From Prof. Eugene Volokh:
There are a host of special rules that simultaneously constrain and empower equitable remedies. These rules include the irreparable injury rule, equitable ripeness, equitable defenses (e.g., unclean hands and laches), opportunities to revisit and reopen the remedy (e.g., modification and dissolution of an injunction), and enforcement mechanisms such as contempt. These special rules apply to — and ordinarily only apply to — equitable remedies. They do not apply to the declaratory judgment.
Here are four thoughts:
(a) The idea of the declaratory judgment is very old even if the name is new. Two people have a dispute over rights and they ask the court to resolve it.
(b) A declaratory judgment is not a remedy. Getting one does nothing directly to solve the plaintiff’s problem. A remedy is a command, even if just an implicit command in the sense of declaring someone owes damages.

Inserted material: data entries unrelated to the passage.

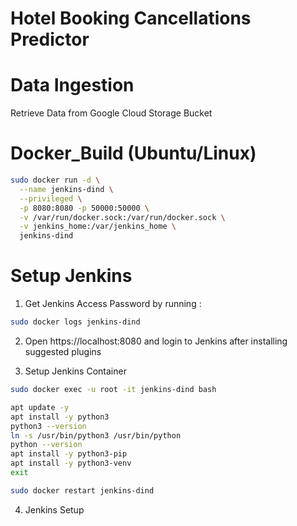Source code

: # Hotel Booking Cancellations Predictor

# Data Ingestion

Retrieve Data from Google Cloud Storage Bucket


# Docker_Build (Ubuntu/Linux)

```bash
sudo docker run -d \
  --name jenkins-dind \
  --privileged \
  -p 8080:8080 -p 50000:50000 \
  -v /var/run/docker.sock:/var/run/docker.sock \
  -v jenkins_home:/var/jenkins_home \
  jenkins-dind

```

# Setup Jenkins

1. Get Jenkins Access Password by running :

```bash
sudo docker logs jenkins-dind

```

2. Open https://localhost:8080 and login to Jenkins after installing suggested plugins

3. Setup Jenkins Container

```bash
sudo docker exec -u root -it jenkins-dind bash

apt update -y
apt install -y python3
python3 --version
ln -s /usr/bin/python3 /usr/bin/python
python --version
apt install -y python3-pip
apt install -y python3-venv
exit

sudo docker restart jenkins-dind

```
4. Jenkins Setup
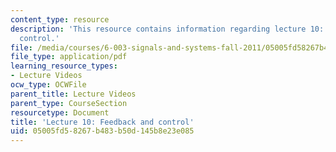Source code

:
 ```yaml
---
content_type: resource
description: 'This resource contains information regarding lecture 10: feedback and
  control.'
file: /media/courses/6-003-signals-and-systems-fall-2011/05005fd58267b483b50d145b8e23e085_MIT6_003F11_lec10.pdf
file_type: application/pdf
learning_resource_types:
- Lecture Videos
ocw_type: OCWFile
parent_title: Lecture Videos
parent_type: CourseSection
resourcetype: Document
title: 'Lecture 10: Feedback and control'
uid: 05005fd5-8267-b483-b50d-145b8e23e085
---
```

(c) A bit separate: ordinarily the plaintiff asks for an injunction as well as a declaratory judgment. The DC Circuit Court of Appeals ruled en banc in the Cohen tax case (2011) that despite the plain language of the Declaratory Judgement Act, its scope is the same as the Anti-Injunction Act’s, so declaratory judgments which do not restrain the collection of taxes are okay. The court noted that this was perhaps of little practical importance, since it is the injunction that is the main remedy anyway.
(d) Also separate: I found this in a footnote: “Abbott Labs. v. Gardner, 387 U.S. 136, 155 (1967) (the declaratory judgment and injunctive remedies are equitable in nature” But the Supreme Court was wrong when it said this.